In his elementary school years, there were things teachers were doing that made a difference, but I couldn’t fully understand or recognize these at the time. These educators provided my son with the message that he belonged in their classrooms.
But as I said, I couldn’t see this at the time. The good things were overshadowed by the difficult moments. I often heard about the negative things my son was doing. I didn’t know how to advocate in a way that could be heard. I became ANGRY.
If you were to know me back then, you would’ve seen a very angry and bitter person. Nobody wanted to see me walking into the school. To be honest, I didn’t want to be there either. I was driven by fear, anxiety and worry for my son.
Thankfully, I got connected to other parents who helped me start to believe in myself. And we moved schools and found a Principal who believed not only in our son, but in our family.
This motivated me to start thinking about the way I could change my story. I didn’t want to be “THAT” parent, the one that everyone avoided. I knew I needed to start changing the way I thought about teachers and education, and I knew this would require a great deal of courage.
During this time, I was involved in regular meetings with community systems, sharing my family’s story and perspectives. I started to wonder what would happen if I could share my story with educators. Have you heard the phrase: “we need to meet people where they are at”?
I wanted to start connecting with teachers, and I discovered there were a LOT of you on twitter. I got involved with #bcedchat. I was blown away by the welcome I received when I introduced myself as a parent.
To be honest, it was easier to be connected to you in this way because you didn’t know my back story. You didn’t have an awareness of who I was, other than I was a parent who was interested in learning more about education.
But what stood out for me discovering I needed to know YOUR stories. I learned about all the great things you were doing in your classrooms and in your school communities. I had NO idea. And I thought to myself…”I need to know more!”
I wondered what might happen if I started bringing my online connections into real life. I took the opportunity to attend EdCamp. This took a tremendous amount of courage. I was very nervous walking into a professional development event for educators.
I suggested a topic, not knowing I would then have to facilitate the conversation. It’s not often a parent leads a conversation at an event for educators!
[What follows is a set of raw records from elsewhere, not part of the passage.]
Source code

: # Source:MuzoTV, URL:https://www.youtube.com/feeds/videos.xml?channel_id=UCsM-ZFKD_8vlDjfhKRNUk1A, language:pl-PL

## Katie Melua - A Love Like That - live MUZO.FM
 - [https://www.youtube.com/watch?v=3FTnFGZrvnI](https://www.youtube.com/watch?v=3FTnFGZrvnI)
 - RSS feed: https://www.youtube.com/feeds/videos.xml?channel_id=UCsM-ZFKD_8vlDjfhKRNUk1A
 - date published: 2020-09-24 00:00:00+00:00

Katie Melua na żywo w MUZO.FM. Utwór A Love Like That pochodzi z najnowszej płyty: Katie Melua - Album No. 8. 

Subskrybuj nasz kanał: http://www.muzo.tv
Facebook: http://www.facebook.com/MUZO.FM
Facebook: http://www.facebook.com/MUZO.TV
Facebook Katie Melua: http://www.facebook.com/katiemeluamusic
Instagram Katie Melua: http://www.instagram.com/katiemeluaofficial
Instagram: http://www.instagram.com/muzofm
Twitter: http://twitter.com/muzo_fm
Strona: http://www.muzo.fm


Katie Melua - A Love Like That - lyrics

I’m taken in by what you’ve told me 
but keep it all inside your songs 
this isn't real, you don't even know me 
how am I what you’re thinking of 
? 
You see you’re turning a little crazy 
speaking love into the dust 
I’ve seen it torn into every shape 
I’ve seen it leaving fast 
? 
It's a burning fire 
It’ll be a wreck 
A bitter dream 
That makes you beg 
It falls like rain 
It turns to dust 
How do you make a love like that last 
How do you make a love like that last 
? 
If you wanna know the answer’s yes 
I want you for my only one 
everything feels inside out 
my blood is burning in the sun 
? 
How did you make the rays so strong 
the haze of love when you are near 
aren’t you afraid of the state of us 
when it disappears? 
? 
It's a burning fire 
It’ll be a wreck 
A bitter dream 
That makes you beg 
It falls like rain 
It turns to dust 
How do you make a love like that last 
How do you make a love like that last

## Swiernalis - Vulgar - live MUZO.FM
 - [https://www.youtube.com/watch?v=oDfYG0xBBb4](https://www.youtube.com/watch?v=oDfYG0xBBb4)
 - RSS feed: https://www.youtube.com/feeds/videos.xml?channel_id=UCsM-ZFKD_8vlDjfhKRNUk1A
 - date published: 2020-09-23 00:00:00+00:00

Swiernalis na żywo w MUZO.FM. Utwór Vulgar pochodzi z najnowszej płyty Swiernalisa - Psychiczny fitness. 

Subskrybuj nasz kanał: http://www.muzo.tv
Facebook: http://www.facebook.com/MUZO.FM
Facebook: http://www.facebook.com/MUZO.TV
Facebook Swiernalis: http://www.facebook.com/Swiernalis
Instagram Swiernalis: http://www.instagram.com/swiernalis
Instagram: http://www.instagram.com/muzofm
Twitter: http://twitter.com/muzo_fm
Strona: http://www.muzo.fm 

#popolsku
But I did it. And what happened in that room was unbelievable.
As we spoke, our titles left the room and what remained were simply people who were passionate and curious. We were united by our stories and vulnerability.
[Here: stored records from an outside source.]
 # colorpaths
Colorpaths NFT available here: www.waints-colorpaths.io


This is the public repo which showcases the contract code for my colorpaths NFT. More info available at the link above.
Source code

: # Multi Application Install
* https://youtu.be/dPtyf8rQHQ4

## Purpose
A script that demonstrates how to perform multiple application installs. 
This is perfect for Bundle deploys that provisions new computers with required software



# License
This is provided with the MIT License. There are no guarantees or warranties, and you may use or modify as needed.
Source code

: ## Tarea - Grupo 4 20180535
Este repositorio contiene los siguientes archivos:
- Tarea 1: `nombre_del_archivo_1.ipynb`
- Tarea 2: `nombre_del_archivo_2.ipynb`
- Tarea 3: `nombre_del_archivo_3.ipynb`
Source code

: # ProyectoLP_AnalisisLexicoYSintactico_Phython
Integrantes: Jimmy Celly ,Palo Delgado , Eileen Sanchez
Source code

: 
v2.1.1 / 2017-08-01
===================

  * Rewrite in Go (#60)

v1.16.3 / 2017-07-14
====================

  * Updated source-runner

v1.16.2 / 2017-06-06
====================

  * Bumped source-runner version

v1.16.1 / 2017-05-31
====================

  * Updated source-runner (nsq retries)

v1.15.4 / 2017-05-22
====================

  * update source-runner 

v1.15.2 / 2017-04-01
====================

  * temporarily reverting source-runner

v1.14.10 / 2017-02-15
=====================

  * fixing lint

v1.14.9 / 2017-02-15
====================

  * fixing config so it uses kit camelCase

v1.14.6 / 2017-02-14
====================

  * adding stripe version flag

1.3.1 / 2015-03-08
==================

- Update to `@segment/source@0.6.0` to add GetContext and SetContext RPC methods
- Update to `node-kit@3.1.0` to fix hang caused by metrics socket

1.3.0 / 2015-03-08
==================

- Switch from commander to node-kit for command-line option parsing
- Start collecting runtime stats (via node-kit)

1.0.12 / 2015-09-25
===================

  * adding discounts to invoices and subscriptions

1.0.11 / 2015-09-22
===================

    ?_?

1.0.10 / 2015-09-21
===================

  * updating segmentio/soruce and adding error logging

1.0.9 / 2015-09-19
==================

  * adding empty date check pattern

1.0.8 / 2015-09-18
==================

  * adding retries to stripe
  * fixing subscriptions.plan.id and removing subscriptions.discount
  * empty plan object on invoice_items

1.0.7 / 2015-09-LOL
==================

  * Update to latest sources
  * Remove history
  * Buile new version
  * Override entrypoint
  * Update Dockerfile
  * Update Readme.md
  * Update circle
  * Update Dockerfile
And as I reflected on that day, I realized that it was these informal connections that were changing everything for me, changing my perspective on education from one of distrust, caution and frustration to feeling inspired, curious and most importantly, hopeful.
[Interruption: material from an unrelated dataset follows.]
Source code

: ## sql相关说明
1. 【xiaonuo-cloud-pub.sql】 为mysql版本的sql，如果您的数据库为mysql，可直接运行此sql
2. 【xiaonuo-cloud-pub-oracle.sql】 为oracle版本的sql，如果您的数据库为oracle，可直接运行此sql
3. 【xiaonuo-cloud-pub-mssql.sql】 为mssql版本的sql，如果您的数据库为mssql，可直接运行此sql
And I wondered, what kinds of things might we create when we invite each other in? For parents to be seen for their strengths instead of sometimes as adversaries, for parents to know the stories of educators and the great things they are doing in our school communities?
I really believe we have to recognize the role that fear plays in our relationships with each other. We all carry our stories of hurt. They are real. Fear blocks out the good things that are happening. But it doesn’t have to represent our entire story!
Borrowing a phrase from Chris Wejr, what might happen when we step outside of our roles and start with strengths….with each other? I want to tell you all…AMAZING things happen.
I have made a commitment to sharing your stories with other parents. Letting them know that great things are happening in education. All I ask in return is that you do not give up on that angry parent. You never know who they might turn out to be.
It’s about seeing each other as human beings. I don’t want you to buy into the idea of informal connections, I want you to believe in them. We can create meaningful change when we believe in each other.
I would like to dedicate this Ignite to all the educators who have invited me in and gotten to know me for who I am. I would also like to recognize the Langley School District for creating the opportunity for parents and educators to come together at events like this. You are leading the way! Thank you.